Monday, January 5, 2009

Learning from Caylee?

by Kathryn Casey

Lately, I find myself wondering about two-year-old Caylee Anthony. I ponder what her final moments were like, what she thought when the duct tape was fastened across her mouth. Was she still conscious? Did she understand what was happening to her? Did she wonder why anyone, perhaps her own mother, would hurt her? Or was her child's mind so crowded with fear, she could do nothing but cry?

Thinking about those final moments is horrifying. Put in a larger context, it's even more unsettling. The truth is that the toddler's death has led me to reconsider one of society's great quandaries. Since Caylee's body was discovered last month (photo of scene below left), I've chewed on a single question: What could have been done to save her?

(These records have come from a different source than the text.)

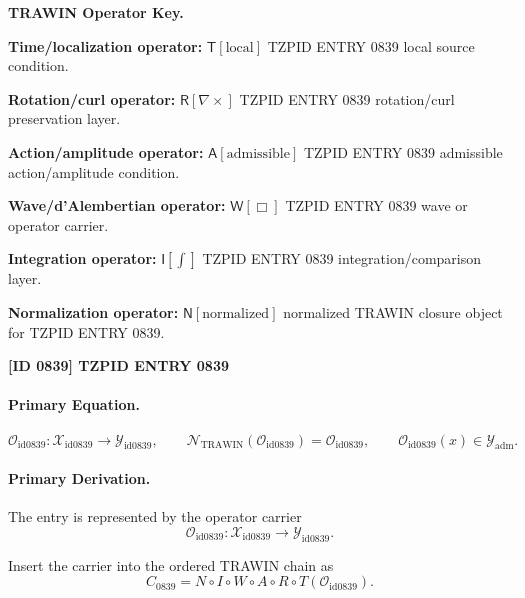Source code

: \par\vspace{0.45\baselineskip}
\noindent\begin{minipage}[t]{\linewidth}
\begingroup
\small
\raggedright
\textbf{TRAWIN Operator Key.}\par
\noindent\textbf{Time/localization operator:} $\mathsf{T}\!\left[\mathrm{local}\right]$ TZPID ENTRY 0839 local source condition.\par
\noindent\textbf{Rotation/curl operator:} $\mathsf{R}\!\left[\nabla\times\right]$ TZPID ENTRY 0839 rotation/curl preservation layer.\par
\noindent\textbf{Action/amplitude operator:} $\mathsf{A}\!\left[\mathrm{admissible}\right]$ TZPID ENTRY 0839 admissible action/amplitude condition.\par
\noindent\textbf{Wave/d'Alembertian operator:} $\mathsf{W}\!\left[\Box\right]$ TZPID ENTRY 0839 wave or operator carrier.\par
\noindent\textbf{Integration operator:} $\mathsf{I}\!\left[\int\right]$ TZPID ENTRY 0839 integration/comparison layer.\par
\noindent\textbf{Normalization operator:} $\mathsf{N}\!\left[\mathrm{normalized}\right]$ normalized TRAWIN closure object for TZPID ENTRY 0839.\par
\endgroup
\end{minipage}

\clearpage
\noindent\textbf{[ID 0839] TZPID ENTRY 0839}\par
\vspace{0.35em}
\paragraph{Primary Equation.}
\[
\mathcal{O}_{\mathrm{id0839}}:\mathcal{X}_{\mathrm{id0839}}\longrightarrow \mathcal{Y}_{\mathrm{id0839}},\qquad
\mathcal{N}_{\mathrm{TRAWIN}}(\mathcal{O}_{\mathrm{id0839}})=\mathcal{O}_{\mathrm{id0839}},\qquad
\mathcal{O}_{\mathrm{id0839}}(x)\in\mathcal{Y}_{\mathrm{adm}}.
\]

\paragraph{Primary Derivation.} The entry is represented by the operator carrier\[
\mathcal{O}_{\mathrm{id0839}}:\mathcal{X}_{\mathrm{id0839}}\longrightarrow \mathcal{Y}_{\mathrm{id0839}}.
\]

Insert the carrier into the ordered TRAWIN chain as\[
C_{0839}=N\circ I\circ W\circ A\circ R\circ T(\mathcal{O}_{\mathrm{id0839}}).
\]

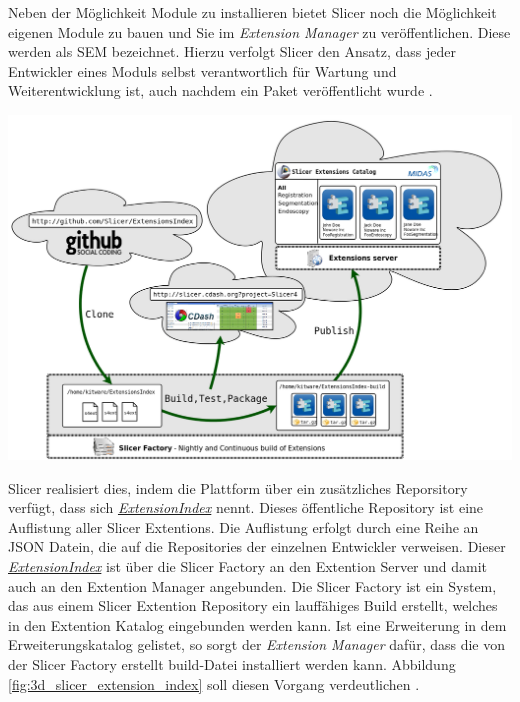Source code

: \begin{minipage}{0.30\textwidth}
	Neben der Möglichkeit Module zu installieren bietet Slicer noch die Möglichkeit
	eigenen Module zu bauen und Sie im \textit{Extension Manager} zu
	veröffentlichen. Diese werden als \ac{SEM} bezeichnet. Hierzu verfolgt Slicer den
	Ansatz, dass jeder Entwickler eines Moduls selbst verantwortlich für Wartung
	und Weiterentwicklung ist, auch nachdem ein Paket veröffentlicht wurde \citep[vgl.][]{slicer2024}.
\end{minipage}
\hfill
\begin{minipage}{0.60\textwidth}
	\centering
	\includegraphics[width=1\textwidth]{img/slicer_extention_index.png}
	\label{fig:3d_slicer_extension_index}
\end{minipage}

Slicer realisiert dies, indem die Plattform über ein zusätzliches Reporsitory
verfügt, dass sich \href{https://github.com/Slicer/ExtensionsIndex?tab=readme-ov-file}{\textit{ExtensionIndex}}
nennt. Dieses öffentliche Repository ist eine Auflistung aller Slicer Extentions.
Die Auflistung erfolgt durch eine Reihe an \ac{JSON} Datein, die auf die Repositories
der einzelnen Entwickler verweisen. Dieser
\href{https://github.com/Slicer/ExtensionsIndex?tab=readme-ov-file}{\textit{ExtensionIndex}}
ist über die Slicer Factory an den Extention Server und damit auch an den
Extention Manager angebunden. Die Slicer Factory ist ein System, das aus einem
Slicer Extention Repository ein lauffähiges Build erstellt, welches in den Extention
Katalog eingebunden werden kann. Ist eine Erweiterung in dem Erweiterungskatalog
gelistet, so sorgt der \textit{Extension Manager} dafür, dass die von der Slicer
Factory erstellt build-Datei installiert werden kann. Abbildung
\ref{fig:3d_slicer_extension_index} soll diesen Vorgang verdeutlichen \citep[vgl.][]{slicer2024}.


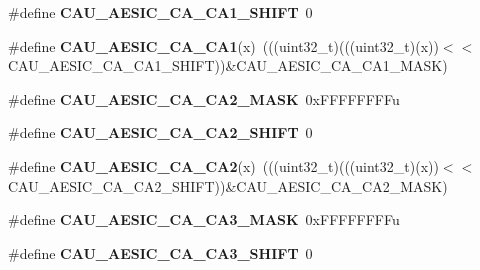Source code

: \begin{DoxyCompactItemize}
\item 
\#define {\bfseries C\+A\+U\+\_\+\+A\+E\+S\+I\+C\+\_\+\+C\+A\+\_\+\+C\+A1\+\_\+\+S\+H\+I\+FT}~0\hypertarget{group__CAU__Register__Masks_gaf213071e5350ac7fb8d15b65685e8fa8}{}\label{group__CAU__Register__Masks_gaf213071e5350ac7fb8d15b65685e8fa8}

\item 
\#define {\bfseries C\+A\+U\+\_\+\+A\+E\+S\+I\+C\+\_\+\+C\+A\+\_\+\+C\+A1}(x)~(((uint32\+\_\+t)(((uint32\+\_\+t)(x))$<$$<$C\+A\+U\+\_\+\+A\+E\+S\+I\+C\+\_\+\+C\+A\+\_\+\+C\+A1\+\_\+\+S\+H\+I\+FT))\&C\+A\+U\+\_\+\+A\+E\+S\+I\+C\+\_\+\+C\+A\+\_\+\+C\+A1\+\_\+\+M\+A\+SK)\hypertarget{group__CAU__Register__Masks_ga7c110676eacf3149cb4a6912d40377e9}{}\label{group__CAU__Register__Masks_ga7c110676eacf3149cb4a6912d40377e9}

\item 
\#define {\bfseries C\+A\+U\+\_\+\+A\+E\+S\+I\+C\+\_\+\+C\+A\+\_\+\+C\+A2\+\_\+\+M\+A\+SK}~0x\+F\+F\+F\+F\+F\+F\+F\+Fu\hypertarget{group__CAU__Register__Masks_gaacb6f7c612e15617ec7318cff9480c0f}{}\label{group__CAU__Register__Masks_gaacb6f7c612e15617ec7318cff9480c0f}

\item 
\#define {\bfseries C\+A\+U\+\_\+\+A\+E\+S\+I\+C\+\_\+\+C\+A\+\_\+\+C\+A2\+\_\+\+S\+H\+I\+FT}~0\hypertarget{group__CAU__Register__Masks_ga24294c0df349c7b5264631d50b683247}{}\label{group__CAU__Register__Masks_ga24294c0df349c7b5264631d50b683247}

\item 
\#define {\bfseries C\+A\+U\+\_\+\+A\+E\+S\+I\+C\+\_\+\+C\+A\+\_\+\+C\+A2}(x)~(((uint32\+\_\+t)(((uint32\+\_\+t)(x))$<$$<$C\+A\+U\+\_\+\+A\+E\+S\+I\+C\+\_\+\+C\+A\+\_\+\+C\+A2\+\_\+\+S\+H\+I\+FT))\&C\+A\+U\+\_\+\+A\+E\+S\+I\+C\+\_\+\+C\+A\+\_\+\+C\+A2\+\_\+\+M\+A\+SK)\hypertarget{group__CAU__Register__Masks_ga5442af2bec924cd321147bd405a1a191}{}\label{group__CAU__Register__Masks_ga5442af2bec924cd321147bd405a1a191}

\item 
\#define {\bfseries C\+A\+U\+\_\+\+A\+E\+S\+I\+C\+\_\+\+C\+A\+\_\+\+C\+A3\+\_\+\+M\+A\+SK}~0x\+F\+F\+F\+F\+F\+F\+F\+Fu\hypertarget{group__CAU__Register__Masks_ga889b99e5fda65da20c1e40cdf1633bdc}{}\label{group__CAU__Register__Masks_ga889b99e5fda65da20c1e40cdf1633bdc}

\item 
\#define {\bfseries C\+A\+U\+\_\+\+A\+E\+S\+I\+C\+\_\+\+C\+A\+\_\+\+C\+A3\+\_\+\+S\+H\+I\+FT}~0\hypertarget{group__CAU__Register__Masks_gaa4221586809a5c86c3209735723f6427}{}\label{group__CAU__Register__Masks_gaa4221586809a5c86c3209735723f6427}


\end{DoxyCompactItemize}
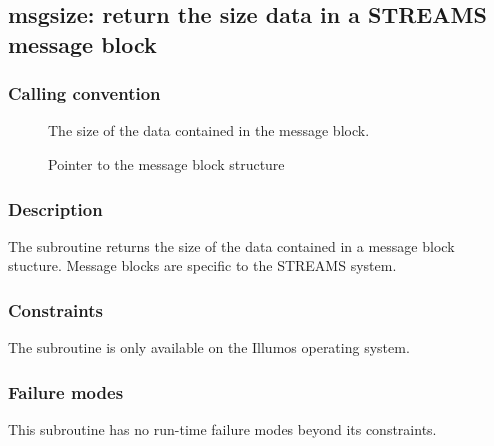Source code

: \clearpage
{}
{}
\label{subr:msgsize}
\subsection*{msgsize: return the size data in a  STREAMS message block}

\subsubsection*{Calling convention}

\begin{description}
\item[] The size of the data contained in the
  message block.
\item[] Pointer to the message block structure
\end{description}

\subsubsection*{Description}

The  subroutine returns the size of the data
contained in a message block stucture.  Message blocks are specific to
the STREAMS system.

\subsubsection*{Constraints}

The  subroutine is only available on the Illumos
operating system.

\subsubsection*{Failure modes}

This subroutine has no run-time failure modes beyond its constraints.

To be clear: We don't yet know all the evidence in the case. No jury has announced a verdict. Perhaps it will turn out that there are other explanations for Caylee's death. Perhaps another suspect will emerge or prosecutors will fail to present strong evidence to wipe out reasonable doubt, the standard that requires a jury return a verdict of not guilty. That acknowledged, for the duration of this post, I'm going to take a leap and assume prosecutors are correct, that Casey is responsible for Caylee's death and that her actions fit the legal definition of murder.

Assuming that's the case, let's look at this in the larger context and ask: What could society have been done to save Caylee's life?

First, we have to look at the situation as part of the whole. We need to remember that within our culture, parental rights, at least in theory, are nearly absolute. Authorities aren't supposed to interfere in families or take children away from a parent without evidence of neglect or abuse. I'm not claiming or even implying that there aren't mistakes made, that good parents don't through misjudgements lose their children. Sadly, I'm sure that happens. But our society places a high value on the sanctity of family. Our laws are intended to protect children but also the rights of parents.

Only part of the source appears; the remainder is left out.